Мы прошли в гостиную, где на журнальном столике разложил свои принадлежности эксперт, худосочный задумчивый капитан милиции с тем выражением лица, с каким решают в уме сложную арифметическую задачу.
— Нашли что-нибудь, капитан? — спросил я, подавая эксперту руку кверху ладонью. — Есть отпечатки?
— Нет. По всей видимости, работали в перчатках, — отозвался тот и густо мазанул по моим пальцам валиком с черной краской.
— Тогда все это бессмысленно, эта ваша мазня.

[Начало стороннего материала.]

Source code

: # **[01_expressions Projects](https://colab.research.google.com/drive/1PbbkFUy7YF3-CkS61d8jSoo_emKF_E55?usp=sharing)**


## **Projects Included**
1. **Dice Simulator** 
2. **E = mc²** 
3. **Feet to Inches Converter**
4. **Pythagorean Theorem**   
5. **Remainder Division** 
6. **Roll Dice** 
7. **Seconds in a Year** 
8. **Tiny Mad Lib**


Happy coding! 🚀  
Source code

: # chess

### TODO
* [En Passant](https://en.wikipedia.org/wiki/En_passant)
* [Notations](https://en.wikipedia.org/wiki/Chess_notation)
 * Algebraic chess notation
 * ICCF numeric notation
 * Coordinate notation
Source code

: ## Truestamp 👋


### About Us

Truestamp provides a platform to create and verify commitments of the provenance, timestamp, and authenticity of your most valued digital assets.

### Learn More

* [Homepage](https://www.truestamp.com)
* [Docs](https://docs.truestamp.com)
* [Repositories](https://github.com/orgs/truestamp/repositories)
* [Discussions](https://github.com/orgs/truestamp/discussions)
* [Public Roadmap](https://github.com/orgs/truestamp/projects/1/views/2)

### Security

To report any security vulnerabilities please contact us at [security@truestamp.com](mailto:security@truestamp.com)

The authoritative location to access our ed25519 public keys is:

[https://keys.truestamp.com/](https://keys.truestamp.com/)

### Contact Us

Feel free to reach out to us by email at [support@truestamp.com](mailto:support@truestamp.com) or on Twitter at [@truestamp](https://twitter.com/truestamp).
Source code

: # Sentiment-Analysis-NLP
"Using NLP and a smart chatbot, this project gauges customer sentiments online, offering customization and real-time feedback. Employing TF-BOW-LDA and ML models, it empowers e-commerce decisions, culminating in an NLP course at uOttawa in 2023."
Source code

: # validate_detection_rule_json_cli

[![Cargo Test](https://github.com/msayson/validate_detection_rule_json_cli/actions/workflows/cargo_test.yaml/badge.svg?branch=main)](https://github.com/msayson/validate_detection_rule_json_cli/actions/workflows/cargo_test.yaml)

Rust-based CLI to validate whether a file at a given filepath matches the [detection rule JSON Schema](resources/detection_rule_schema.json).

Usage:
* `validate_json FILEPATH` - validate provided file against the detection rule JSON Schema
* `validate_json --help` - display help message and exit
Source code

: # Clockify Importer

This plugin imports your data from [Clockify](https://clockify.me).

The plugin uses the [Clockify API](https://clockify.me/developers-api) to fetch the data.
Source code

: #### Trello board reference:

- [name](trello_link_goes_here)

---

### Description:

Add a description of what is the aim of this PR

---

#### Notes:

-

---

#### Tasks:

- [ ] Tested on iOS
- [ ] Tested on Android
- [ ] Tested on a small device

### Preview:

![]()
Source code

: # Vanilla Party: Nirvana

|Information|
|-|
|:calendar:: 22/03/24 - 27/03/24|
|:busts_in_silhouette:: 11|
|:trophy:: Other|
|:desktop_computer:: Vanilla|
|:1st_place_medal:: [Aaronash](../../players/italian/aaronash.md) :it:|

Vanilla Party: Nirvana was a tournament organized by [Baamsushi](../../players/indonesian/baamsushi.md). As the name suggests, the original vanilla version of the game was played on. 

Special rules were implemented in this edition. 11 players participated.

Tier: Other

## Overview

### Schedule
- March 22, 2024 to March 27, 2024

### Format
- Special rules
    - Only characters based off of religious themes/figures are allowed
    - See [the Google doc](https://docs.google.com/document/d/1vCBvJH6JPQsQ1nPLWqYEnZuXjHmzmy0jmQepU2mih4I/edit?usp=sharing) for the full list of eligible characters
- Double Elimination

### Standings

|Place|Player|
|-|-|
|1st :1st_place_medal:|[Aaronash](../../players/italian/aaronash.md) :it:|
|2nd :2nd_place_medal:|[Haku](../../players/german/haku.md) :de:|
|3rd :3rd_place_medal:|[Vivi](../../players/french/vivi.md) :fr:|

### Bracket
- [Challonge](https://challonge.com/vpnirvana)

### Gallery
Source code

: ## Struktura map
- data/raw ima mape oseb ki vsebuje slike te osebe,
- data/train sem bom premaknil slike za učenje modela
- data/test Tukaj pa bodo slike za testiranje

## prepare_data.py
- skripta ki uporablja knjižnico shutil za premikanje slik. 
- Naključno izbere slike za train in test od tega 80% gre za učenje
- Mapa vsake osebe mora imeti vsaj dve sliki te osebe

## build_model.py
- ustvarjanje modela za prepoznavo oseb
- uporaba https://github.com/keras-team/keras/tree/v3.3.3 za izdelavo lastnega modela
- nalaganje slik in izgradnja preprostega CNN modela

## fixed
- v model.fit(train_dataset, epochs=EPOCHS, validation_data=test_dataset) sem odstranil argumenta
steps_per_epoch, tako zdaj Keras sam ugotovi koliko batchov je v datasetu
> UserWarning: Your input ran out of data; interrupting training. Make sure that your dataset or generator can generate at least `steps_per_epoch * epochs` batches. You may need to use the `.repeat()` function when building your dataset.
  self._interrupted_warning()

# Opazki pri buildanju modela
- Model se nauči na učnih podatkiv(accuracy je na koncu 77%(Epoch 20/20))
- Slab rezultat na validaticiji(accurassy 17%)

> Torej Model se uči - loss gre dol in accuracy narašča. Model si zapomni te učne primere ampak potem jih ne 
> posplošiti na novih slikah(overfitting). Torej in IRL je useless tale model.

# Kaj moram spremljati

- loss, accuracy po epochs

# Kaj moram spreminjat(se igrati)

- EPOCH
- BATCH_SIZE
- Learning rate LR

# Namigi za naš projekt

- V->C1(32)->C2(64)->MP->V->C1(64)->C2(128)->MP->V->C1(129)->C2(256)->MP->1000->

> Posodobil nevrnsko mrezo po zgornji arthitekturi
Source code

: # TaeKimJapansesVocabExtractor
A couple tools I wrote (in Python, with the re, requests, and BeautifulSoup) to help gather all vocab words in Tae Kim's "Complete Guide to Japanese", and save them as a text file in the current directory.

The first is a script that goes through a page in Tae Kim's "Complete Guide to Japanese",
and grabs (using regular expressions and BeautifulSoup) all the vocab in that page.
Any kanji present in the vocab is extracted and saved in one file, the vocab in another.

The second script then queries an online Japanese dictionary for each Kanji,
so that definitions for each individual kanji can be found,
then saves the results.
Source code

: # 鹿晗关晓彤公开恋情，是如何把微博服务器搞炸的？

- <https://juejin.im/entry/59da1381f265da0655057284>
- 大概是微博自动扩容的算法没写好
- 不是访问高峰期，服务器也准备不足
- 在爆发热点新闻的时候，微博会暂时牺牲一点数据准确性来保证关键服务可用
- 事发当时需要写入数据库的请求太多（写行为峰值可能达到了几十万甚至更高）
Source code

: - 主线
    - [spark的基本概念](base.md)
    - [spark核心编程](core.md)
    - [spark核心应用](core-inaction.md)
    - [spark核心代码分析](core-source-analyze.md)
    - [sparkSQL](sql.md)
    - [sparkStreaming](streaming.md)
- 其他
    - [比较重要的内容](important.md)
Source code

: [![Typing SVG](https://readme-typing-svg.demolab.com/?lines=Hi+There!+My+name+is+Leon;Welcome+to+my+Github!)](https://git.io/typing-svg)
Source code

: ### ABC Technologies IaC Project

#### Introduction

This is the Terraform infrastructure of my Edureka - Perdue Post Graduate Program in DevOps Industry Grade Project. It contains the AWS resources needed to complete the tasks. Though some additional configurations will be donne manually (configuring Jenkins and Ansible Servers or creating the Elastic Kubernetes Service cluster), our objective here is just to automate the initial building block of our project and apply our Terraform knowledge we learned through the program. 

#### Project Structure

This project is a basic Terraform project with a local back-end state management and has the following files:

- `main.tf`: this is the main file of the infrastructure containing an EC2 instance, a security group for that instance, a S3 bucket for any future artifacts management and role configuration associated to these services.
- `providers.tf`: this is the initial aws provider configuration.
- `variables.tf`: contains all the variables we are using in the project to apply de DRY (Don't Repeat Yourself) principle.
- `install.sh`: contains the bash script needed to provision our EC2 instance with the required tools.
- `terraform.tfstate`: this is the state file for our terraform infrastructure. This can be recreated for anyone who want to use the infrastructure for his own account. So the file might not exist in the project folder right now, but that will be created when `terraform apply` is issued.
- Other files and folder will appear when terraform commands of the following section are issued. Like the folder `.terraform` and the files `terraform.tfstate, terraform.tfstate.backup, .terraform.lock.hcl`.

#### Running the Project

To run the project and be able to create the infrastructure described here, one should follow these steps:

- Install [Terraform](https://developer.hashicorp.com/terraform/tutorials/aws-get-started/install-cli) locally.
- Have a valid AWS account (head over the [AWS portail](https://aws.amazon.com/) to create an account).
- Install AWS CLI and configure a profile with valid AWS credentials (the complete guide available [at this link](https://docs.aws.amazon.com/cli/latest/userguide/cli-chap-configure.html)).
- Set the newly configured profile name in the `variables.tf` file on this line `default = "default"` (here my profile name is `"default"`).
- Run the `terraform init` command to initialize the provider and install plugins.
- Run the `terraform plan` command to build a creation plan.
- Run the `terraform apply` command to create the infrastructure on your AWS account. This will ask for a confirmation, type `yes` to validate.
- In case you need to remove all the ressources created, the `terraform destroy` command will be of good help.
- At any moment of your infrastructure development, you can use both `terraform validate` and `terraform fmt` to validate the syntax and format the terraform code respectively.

Только руки загадишь…
— А вдруг?.. — философски протянул капитан и прижал мои измазанные пальцы к листку бумаги.
«Мерзкая процедура! Мерзейшая! — подумал я, испытывая неизъяснимое желание засветить эксперту пятерней по уху. — Будто в зоологическом музее булавкой прикалывают к картону букашку. Ну, гниды, охотники до чужого, уж только мне попадитесь!..»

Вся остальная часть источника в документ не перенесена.